Blake Applegate leads Cantores in Ecclesia.

Small ensembles and soloists from Consonare Chorale sing songs about life’s serendipitous silver linings Saturday at Portland’s Imago Dei, 1404 SE Ankeny.

Oregon Chorale continues to raise its artistic ambitions in its Saturday and Sunday concerts in Hillsboro, bringing in a full professional orchestra, PCC Rock Creek Chamber Singers, and four of Portland’s best vocal soloists – soprano Lindsey Cafferky, mezzo Laura Beckel Thoreson, tenor Les Green, tenor, and bass-baritone Damien Geter — to help perform Ralph Vaughan Williams’s sugary Serenade to Music and Franz Schubert’s Mass No. 5.

Jason Sabino leads Oregon Chorale. Photo: Don White.

Another choral-orchestral collaboration, Holst’s ever-popular The Planets, highlights the Vancouver Symphony’s season-closing concert with Vancouver USA Singers at Skyview Hall Saturday and Sunday. The how also features concertos starring the three gold medalists from its Young Artists Competition, and the Holst is enhanced by  award winning real-time high definition NASA animations and stills on big screens.
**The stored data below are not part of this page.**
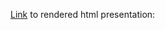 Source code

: [Link](https://htmlpreview.github.io/?https://gitlab.com/nmaka/diw-r-meetings/raw/master/2018_03_28_rvest/G%C3%BClzau%20-%20Web%20Scraping%20with%20R_DIW%20User%20Group.html) to rendered html presentation: 

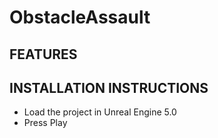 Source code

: # ObstacleAssault
FEATURES
--------

INSTALLATION INSTRUCTIONS
-------------------------
- Load the project in Unreal Engine 5.0
- Press Play
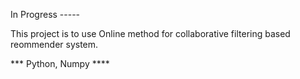 In Progress -----

This project is to use Online method for collaborative filtering based reommender system.

*** Python, Numpy ****
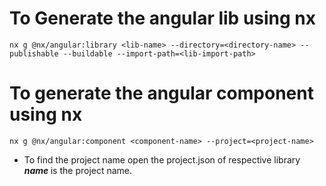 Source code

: # To Generate the angular lib using nx

`nx g @nx/angular:library <lib-name> --directory=<directory-name> --publishable --buildable --import-path=<lib-import-path>`

# To generate the angular component using nx

`nx g @nx/angular:component <component-name> --project=<project-name>`

-   To find the project name open the project.json of respective library <b> <i>name </i></b> is the project name.
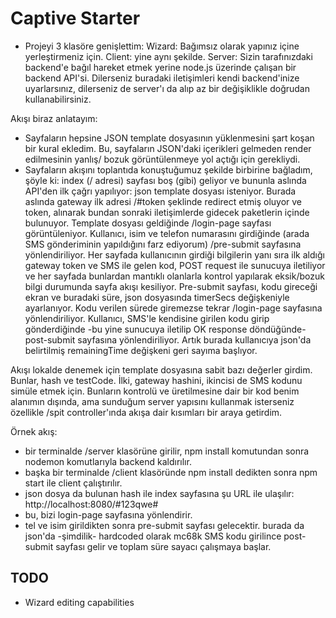 # Captive Starter

- Projeyi 3 klasöre genişlettim:
      Wizard: Bağımsız olarak yapınız içine yerleştirmeniz için.
      Client: yine aynı şekilde.
      Server: Sizin tarafınızdaki backend'e bağıl hareket etmek yerine node.js üzerinde çalışan bir backend API'si.
      Dilerseniz buradaki iletişimleri kendi backend'inize uyarlarsınız, dilerseniz de server'ı da alıp az bir değişiklikle
      doğrudan kullanabilirsiniz.

Akışı biraz anlatayım:
- Sayfaların hepsine JSON template dosyasının yüklenmesini şart koşan bir kural ekledim. Bu, sayfaların JSON'daki
içerikleri gelmeden render edilmesinin yanlış/ bozuk görüntülenmeye yol açtığı için gerekliydi.
- Sayfaların akışını toplantıda konuştuğumuz şekilde birbirine bağladım, şöyle ki:
index (/ adresi) sayfası boş (gibi) geliyor ve bununla aslında API'den ilk çağrı yapılıyor: json template dosyası isteniyor.
Burada aslında gateway ilk adresi /#token şeklinde redirect etmiş oluyor ve token, alınarak bundan sonraki iletişimlerde
gidecek paketlerin içinde bulunuyor.
Template dosyası geldiğinde /login-page sayfası görüntüleniyor. Kullanıcı, isim ve telefon numarasını girdiğinde
(arada SMS gönderiminin yapıldığını farz ediyorum) /pre-submit sayfasına yönlendiriliyor. Her sayfada kullanıcının
girdiği bilgilerin yanı sıra ilk aldığı gateway token ve SMS ile gelen kod, POST request ile sunucuya iletiliyor ve her
sayfada bunlardan mantıklı olanlarla kontrol yapılarak eksik/bozuk bilgi durumunda sayfa akışı kesiliyor.
Pre-submit sayfası, kodu gireceği ekran ve buradaki süre, json dosyasında timerSecs değişkeniyle ayarlanıyor. Kodu
verilen sürede giremezse tekrar /login-page sayfasına yönlendiriliyor.
Kullanıcı, SMS'le kendisine girilen kodu girip gönderdiğinde -bu yine sunucuya iletilip OK response döndüğünde-
post-submit sayfasına yönlendiriliyor. Artık burada kullanıcıya json'da belirtilmiş remainingTime değişkeni geri
sayıma başlıyor.

Akışı lokalde denemek için template dosyasına sabit bazı değerler girdim. Bunlar, hash ve testCode. İlki, gateway hashini,
ikincisi de SMS kodunu simüle etmek için. Bunların kontrolü ve üretilmesine dair bir kod benim alanımın dışında, ama sunduğum
server yapısını kullanmak isterseniz özellikle /spit controller'ında akışa dair kısımları bir araya getirdim.

Örnek akış:
- bir terminalde /server klasörüne girilir, npm install komutundan sonra nodemon komutlarıyla backend kaldırılır.
- başka bir terminalde /client klasöründe npm install dedikten sonra npm start ile client çalıştırılır. 
- json dosya da bulunan hash ile index sayfasına şu URL ile ulaşılır: http://localhost:8080/#123qwe#
- bu, bizi login-page sayfasına yönlendirir.
 - tel ve isim girildikten sonra pre-submit sayfası gelecektir. burada da json'da -şimdilik- hardcoded olarak mc68k SMS kodu
girilince post-submit sayfası gelir ve toplam süre sayacı çalışmaya başlar. 

## TODO
- Wizard editing capabilities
Speaking of award winning young musicians, you thought May’s Mahleria outbreak was over, but Metropolitan Youth Symphony performs still another Mahler symphony (his titanic first) Sunday at Portland’s Arlene Schnitzer Concert Hall. Three more competition-winning soloists star in concerto movements by Dvorak, Saint-Saens, and Bozza.

Raul Gomez conducts Metropolitan Youth Symphony Sunday.

Slightly older student musicians strut their stuff at the University of Oregon’s annual Spring Concert at Eugene’s Hult Center Saturday. The award winning Chamber Choir sings music by the late, great Estonian composer Veljo Tormis, and other tunes from the Philippines, Haiti, Scotland and even the good ol’ USA. The UO Wind Ensemble, Brass Quintet, and Orchestra also play music by Aaron Copland (the rarely heard Orchestral Variations), contemporary composers, and, on his centennial, the great Leonard Bernstein’s glorious Chichester Psalms (in collaboration with the University Choir) and a suite from his Mass. 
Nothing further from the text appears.